Um assunto muito menos óbvio acabou não ganhando a devida repercussão. Mas tem potencial para criar um estardalhaço absurdo. Não vai, mas que tem potencial, isso tem.

O caso foi o seguinte: na Itália, um torcedor do Nápoli ganhou na justiça uma ação em que a Internazionale terá que indenizá-lo em 1.500 euros. O motivo alegado pela justiça foi ‘danos existenciais’. Tudo porque torcedores da Inter colocaram faixas na partida disputada contra o Nápoli no estádio San Siro chamando os napolitanos de ‘Esgoto da Itália’, numa alusão ao problema que a cidade sofre com a coleta de lixo. Além disso, outras faixas diziam coisas como ‘Olá, sofredores de cólera’ e ‘Napolitanos têm tuberculose’. Aí o cara se sentiu ofendido, no caso existencialmente ofendido, enfiou um processo e vai levar uma pequena grana pra casa.

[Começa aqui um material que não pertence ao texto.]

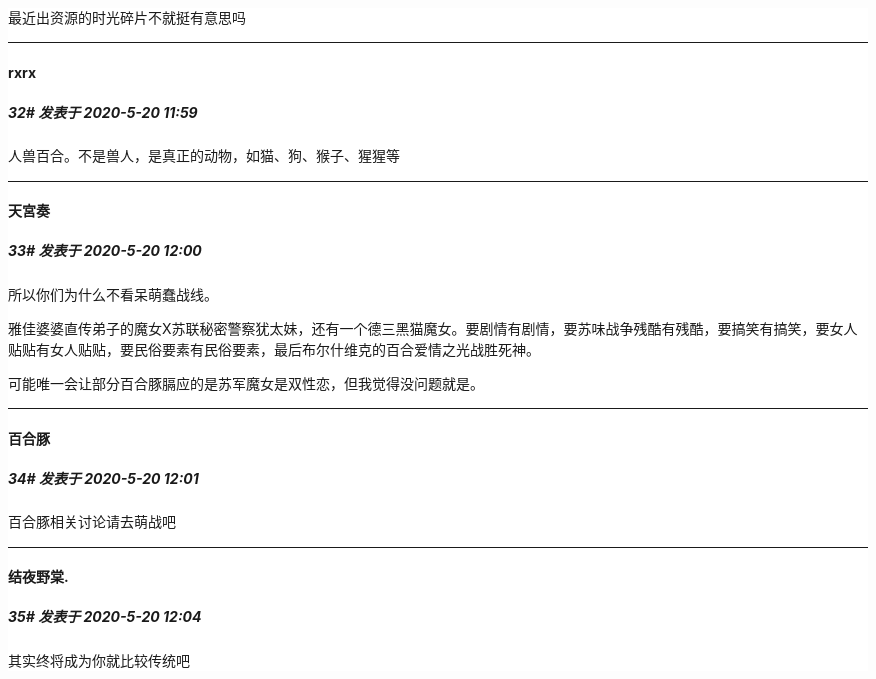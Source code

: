 最近出资源的时光碎片不就挺有意思吗







*****

####  rxrx  
##### 32#       发表于 2020-5-20 11:59




人兽百合。不是兽人，是真正的动物，如猫、狗、猴子、猩猩等







*****

####  天宮奏  
##### 33#       发表于 2020-5-20 12:00




所以你们为什么不看呆萌蠢战线。

雅佳婆婆直传弟子的魔女X苏联秘密警察犹太妹，还有一个德三黑猫魔女。要剧情有剧情，要苏味战争残酷有残酷，要搞笑有搞笑，要女人贴贴有女人贴贴，要民俗要素有民俗要素，最后布尔什维克的百合爱情之光战胜死神。

可能唯一会让部分百合豚膈应的是苏军魔女是双性恋，但我觉得没问题就是。







*****

####  百合豚  
##### 34#       发表于 2020-5-20 12:01




百合豚相关讨论请去萌战吧







*****

####  结夜野棠.  
##### 35#       发表于 2020-5-20 12:04




其实终将成为你就比较传统吧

Ok, convenhamos que chamar alguém de ‘sofredor de cólera’ não é um negócio muito aplaudível. Ainda mais se a pessoa realmente teve algum problema do tipo, que não sei se é o caso. Entretanto, a ofensa mútua e bruta sempre foi um dos combustíveis do futebol. É quase que uma premissa do jogo. Você vai a uma partida para torcer, xingar e ser xingado. Quem acompanha futebol conhece essa regra não-escrita. É uma questão de costume, de tradição.

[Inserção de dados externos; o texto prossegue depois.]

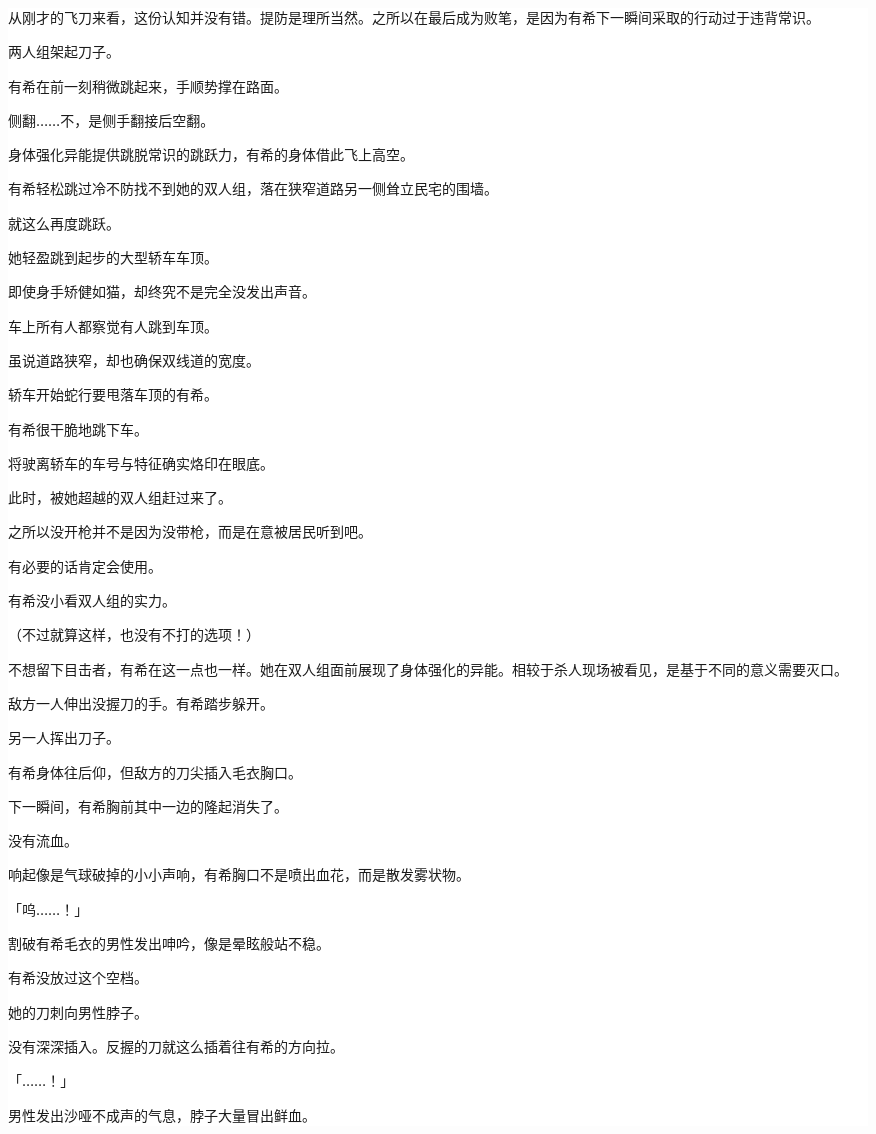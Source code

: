 从刚才的飞刀来看，这份认知并没有错。提防是理所当然。之所以在最后成为败笔，是因为有希下一瞬间采取的行动过于违背常识。

两人组架起刀子。

有希在前一刻稍微跳起来，手顺势撑在路面。

侧翻……不，是侧手翻接后空翻。

身体强化异能提供跳脱常识的跳跃力，有希的身体借此飞上高空。

有希轻松跳过冷不防找不到她的双人组，落在狭窄道路另一侧耸立民宅的围墙。

就这么再度跳跃。

她轻盈跳到起步的大型轿车车顶。

即使身手矫健如猫，却终究不是完全没发出声音。

车上所有人都察觉有人跳到车顶。

虽说道路狭窄，却也确保双线道的宽度。

轿车开始蛇行要甩落车顶的有希。

有希很干脆地跳下车。

将驶离轿车的车号与特征确实烙印在眼底。

此时，被她超越的双人组赶过来了。

之所以没开枪并不是因为没带枪，而是在意被居民听到吧。

有必要的话肯定会使用。

有希没小看双人组的实力。

（不过就算这样，也没有不打的选项！）

不想留下目击者，有希在这一点也一样。她在双人组面前展现了身体强化的异能。相较于杀人现场被看见，是基于不同的意义需要灭口。

敌方一人伸出没握刀的手。有希踏步躲开。

另一人挥出刀子。

有希身体往后仰，但敌方的刀尖插入毛衣胸口。

下一瞬间，有希胸前其中一边的隆起消失了。

没有流血。

响起像是气球破掉的小小声响，有希胸口不是喷出血花，而是散发雾状物。

「呜……！」

割破有希毛衣的男性发出呻吟，像是晕眩般站不稳。

有希没放过这个空档。

她的刀刺向男性脖子。

没有深深插入。反握的刀就这么插着往有希的方向拉。

「……！」

男性发出沙哑不成声的气息，脖子大量冒出鲜血。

Pelo menos era assim. A sociedade e o futebol, por conseqüência, vêm sofrendo um processo de racionalização comportamental ao longo dos anos. Coisas que eram possíveis antes, hoje são reprimidas. Coisas possíveis hoje, serão reprimidas amanhã. Os esportes não fogem disso. Cada vez menos são permitidos os desvios comportamentais, principalmente de dirigentes, técnicos e jogadores. Tira um pouco da graça, claro, mas é uma transição socialmente imposta. Não tem muito o que fazer. Alguns chamam esse processo de ‘macdonaldização’, numa óbvia alusão à rede de fast-food estadunidense, que é essencialmente o processo em que as pessoas ficam tão preocupadas com o que os outros dizem que tudo acaba perdendo a graça, no caso o sabor. Tal qual um sanduíche feito em poucos minutos. Fica tudo meio pronto. Um tanto quanto previsível. Entretanto, essa limitação comportamental sempre ficou restrita aos atores do jogo, e não aos espectadores. Com essa imposição também migrando pro lado de fora do campo, a coisa toma outro rumo, que não necessariamente é legal.

Dá pra entender as razões que levam um juiz a dar uma sentença dessas, principalmente dada a onda de violência entre torcidas na Itália. Não acho que a moda vá pegar em outros lugares, mas – se pegar, o futebol certamente vai perder um pouco da sua graça e, talvez, um pouco do seu público. Futebol é um jogo, sim, mas a provocação entre torcidas faz parte do pacote. Tudo, obviamente, dentro dos limites aceitáveis. E o impasse todo talvez seja justamente esse. Cada dia que passa, o limite fica menor. Quanto o futebol irá agüentar sem mudar a sua essência?